The Players’ 42nd Street takes a few steps too far.
 
By Kay Kipling
 
The Players of Sarasota current production of 42nd Street is a “but” kind of show.
 
By that I mean that for almost every positive thing one can say about the show, there is a “but” qualifier. For example: Nancy Apatow as the leading lady who goes down with a broken ankle sings quite well—but she overdoes her repetitive hand gestures and her emoting. Libby Fleming as the chorine who replaces her in the big show is pretty and dances and sings well—but her speaking voice is too squeaky-perky—again overdone.
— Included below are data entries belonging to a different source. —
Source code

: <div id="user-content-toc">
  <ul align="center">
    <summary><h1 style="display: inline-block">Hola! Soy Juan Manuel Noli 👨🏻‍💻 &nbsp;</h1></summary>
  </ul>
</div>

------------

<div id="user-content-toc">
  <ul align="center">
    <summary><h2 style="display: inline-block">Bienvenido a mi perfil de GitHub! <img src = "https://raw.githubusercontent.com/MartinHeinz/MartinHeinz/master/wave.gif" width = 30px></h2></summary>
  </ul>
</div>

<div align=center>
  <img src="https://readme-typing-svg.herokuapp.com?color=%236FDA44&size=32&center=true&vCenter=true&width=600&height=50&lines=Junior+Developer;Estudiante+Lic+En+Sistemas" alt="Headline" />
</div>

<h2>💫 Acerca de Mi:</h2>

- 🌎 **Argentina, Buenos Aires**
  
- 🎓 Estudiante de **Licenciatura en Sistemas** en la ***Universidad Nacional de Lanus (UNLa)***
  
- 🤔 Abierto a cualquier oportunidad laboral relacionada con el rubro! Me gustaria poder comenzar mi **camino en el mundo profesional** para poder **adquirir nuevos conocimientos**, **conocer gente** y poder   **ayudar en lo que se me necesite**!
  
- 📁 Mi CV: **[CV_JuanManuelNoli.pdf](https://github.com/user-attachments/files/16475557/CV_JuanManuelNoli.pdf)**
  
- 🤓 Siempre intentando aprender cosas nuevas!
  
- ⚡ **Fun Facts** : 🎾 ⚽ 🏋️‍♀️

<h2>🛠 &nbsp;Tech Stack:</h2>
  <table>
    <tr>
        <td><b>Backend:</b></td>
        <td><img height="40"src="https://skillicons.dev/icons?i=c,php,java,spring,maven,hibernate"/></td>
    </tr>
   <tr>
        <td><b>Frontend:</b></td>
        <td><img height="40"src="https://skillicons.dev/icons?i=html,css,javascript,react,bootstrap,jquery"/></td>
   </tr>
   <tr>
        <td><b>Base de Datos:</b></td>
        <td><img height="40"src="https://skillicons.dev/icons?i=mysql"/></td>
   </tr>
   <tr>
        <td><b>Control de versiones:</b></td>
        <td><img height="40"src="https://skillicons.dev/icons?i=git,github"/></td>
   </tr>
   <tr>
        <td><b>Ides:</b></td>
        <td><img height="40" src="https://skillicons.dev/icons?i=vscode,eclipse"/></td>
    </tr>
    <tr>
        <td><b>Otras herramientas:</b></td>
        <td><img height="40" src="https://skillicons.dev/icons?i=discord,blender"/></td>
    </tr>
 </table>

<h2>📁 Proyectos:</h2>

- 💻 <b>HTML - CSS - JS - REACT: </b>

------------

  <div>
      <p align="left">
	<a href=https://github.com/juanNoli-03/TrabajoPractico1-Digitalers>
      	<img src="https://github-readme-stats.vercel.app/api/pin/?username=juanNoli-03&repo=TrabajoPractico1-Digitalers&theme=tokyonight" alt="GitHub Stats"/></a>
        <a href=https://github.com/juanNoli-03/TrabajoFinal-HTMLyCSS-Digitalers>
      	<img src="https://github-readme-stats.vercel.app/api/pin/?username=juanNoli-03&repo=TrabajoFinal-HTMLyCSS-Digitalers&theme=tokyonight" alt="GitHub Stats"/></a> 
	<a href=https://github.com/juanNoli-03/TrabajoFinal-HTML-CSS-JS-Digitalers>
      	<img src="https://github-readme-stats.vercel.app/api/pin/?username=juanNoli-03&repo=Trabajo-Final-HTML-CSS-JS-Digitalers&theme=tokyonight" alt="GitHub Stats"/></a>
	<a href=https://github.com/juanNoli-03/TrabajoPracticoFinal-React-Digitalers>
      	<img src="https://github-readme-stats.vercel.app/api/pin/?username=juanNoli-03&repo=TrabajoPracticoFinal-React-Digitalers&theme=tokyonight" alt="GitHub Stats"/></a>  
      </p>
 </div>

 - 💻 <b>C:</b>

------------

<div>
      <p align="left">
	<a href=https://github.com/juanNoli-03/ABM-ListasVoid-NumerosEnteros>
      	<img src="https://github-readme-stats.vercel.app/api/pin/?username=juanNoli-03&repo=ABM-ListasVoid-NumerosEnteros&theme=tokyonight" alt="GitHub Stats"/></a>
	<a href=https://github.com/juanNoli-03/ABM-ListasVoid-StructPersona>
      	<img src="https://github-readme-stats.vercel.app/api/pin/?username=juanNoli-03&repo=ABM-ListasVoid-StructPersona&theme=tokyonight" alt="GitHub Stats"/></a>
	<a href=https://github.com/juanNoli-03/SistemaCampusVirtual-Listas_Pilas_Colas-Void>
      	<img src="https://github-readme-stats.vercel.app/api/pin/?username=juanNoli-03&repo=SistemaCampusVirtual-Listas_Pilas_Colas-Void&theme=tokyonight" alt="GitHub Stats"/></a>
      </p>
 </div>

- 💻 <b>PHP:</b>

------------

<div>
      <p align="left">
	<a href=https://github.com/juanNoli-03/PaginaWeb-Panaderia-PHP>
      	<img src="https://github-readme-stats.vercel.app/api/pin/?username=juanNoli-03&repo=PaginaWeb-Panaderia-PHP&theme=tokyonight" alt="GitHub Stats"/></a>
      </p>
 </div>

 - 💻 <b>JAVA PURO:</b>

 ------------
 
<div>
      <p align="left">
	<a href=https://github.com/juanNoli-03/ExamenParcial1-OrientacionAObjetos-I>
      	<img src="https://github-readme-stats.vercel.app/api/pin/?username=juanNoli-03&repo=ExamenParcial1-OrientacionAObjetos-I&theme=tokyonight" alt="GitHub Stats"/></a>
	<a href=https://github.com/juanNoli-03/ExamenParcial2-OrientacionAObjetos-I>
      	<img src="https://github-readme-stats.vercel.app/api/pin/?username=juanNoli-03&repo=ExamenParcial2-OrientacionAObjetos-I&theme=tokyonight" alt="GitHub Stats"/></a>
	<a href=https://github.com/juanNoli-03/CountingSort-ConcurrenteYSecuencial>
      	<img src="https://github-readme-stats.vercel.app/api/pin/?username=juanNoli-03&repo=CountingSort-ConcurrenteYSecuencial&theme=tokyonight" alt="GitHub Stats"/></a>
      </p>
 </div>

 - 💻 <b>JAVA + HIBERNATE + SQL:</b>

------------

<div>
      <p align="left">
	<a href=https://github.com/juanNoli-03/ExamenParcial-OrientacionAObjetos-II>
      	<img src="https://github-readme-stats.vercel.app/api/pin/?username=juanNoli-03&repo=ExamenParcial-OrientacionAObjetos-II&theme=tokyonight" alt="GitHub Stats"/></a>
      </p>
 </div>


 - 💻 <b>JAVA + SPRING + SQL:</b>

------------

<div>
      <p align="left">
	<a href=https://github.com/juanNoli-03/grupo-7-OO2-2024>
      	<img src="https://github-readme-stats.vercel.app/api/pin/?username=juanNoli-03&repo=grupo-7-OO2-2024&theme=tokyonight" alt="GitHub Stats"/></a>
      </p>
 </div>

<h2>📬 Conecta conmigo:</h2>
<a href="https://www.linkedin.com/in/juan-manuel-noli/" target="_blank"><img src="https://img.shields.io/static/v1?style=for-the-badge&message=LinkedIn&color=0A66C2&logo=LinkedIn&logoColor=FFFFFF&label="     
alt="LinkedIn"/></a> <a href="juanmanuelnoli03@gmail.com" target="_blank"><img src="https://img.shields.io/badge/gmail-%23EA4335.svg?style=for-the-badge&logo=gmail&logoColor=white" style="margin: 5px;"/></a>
Michael Glen as juvenile tenor Billy has a good voice—but doesn’t look the part. And Scott Gordon as legendary producer Julian Marsh looks the part—but doesn’t really act up to the role of a demanding, perfection-obsessed tyrant.
 
Much of this can be attributed to the demands of community theater casting—so many shows (especially musicals), often back to back, with a not-bottomless pool of talent to draw from. You don’t always get your dream actor or actress for a role, and that’s just the way it is.
 
A related problem lies in Steven Vincent’s direction. Choreographer Vincent knows how to stage a big musical production number, and 42nd Street is full of them, most notably the title tune, We’re in the Money and Lullaby of Broadway. And he gets good tapping from his dancers (albeit again that not every one of them looks like they could be part of a Broadway line). But Vincent is less successful at directing the acting here, apparently encouraging everyone to play every action and line to the hilt. He should have relied more on the show’s innate over-the-top-ness; there’s no need to punctuate a piece that invented just about every Broadway cliché there is with such exaggerated characterizations.
 
All that said, there are moments to enjoy in 42nd Street, thanks largely to the deathless Harry Warren-Al Dubin tunes, good orchestral support, and the aforementioned dancing. There’s also one standout in the cast: Elex De’Juan Bornett as Marsh’s assistant Andy Lee, who dances appealingly, seemingly without effort and with a smile that doesn’t feel pasted on. Would that there were more like him.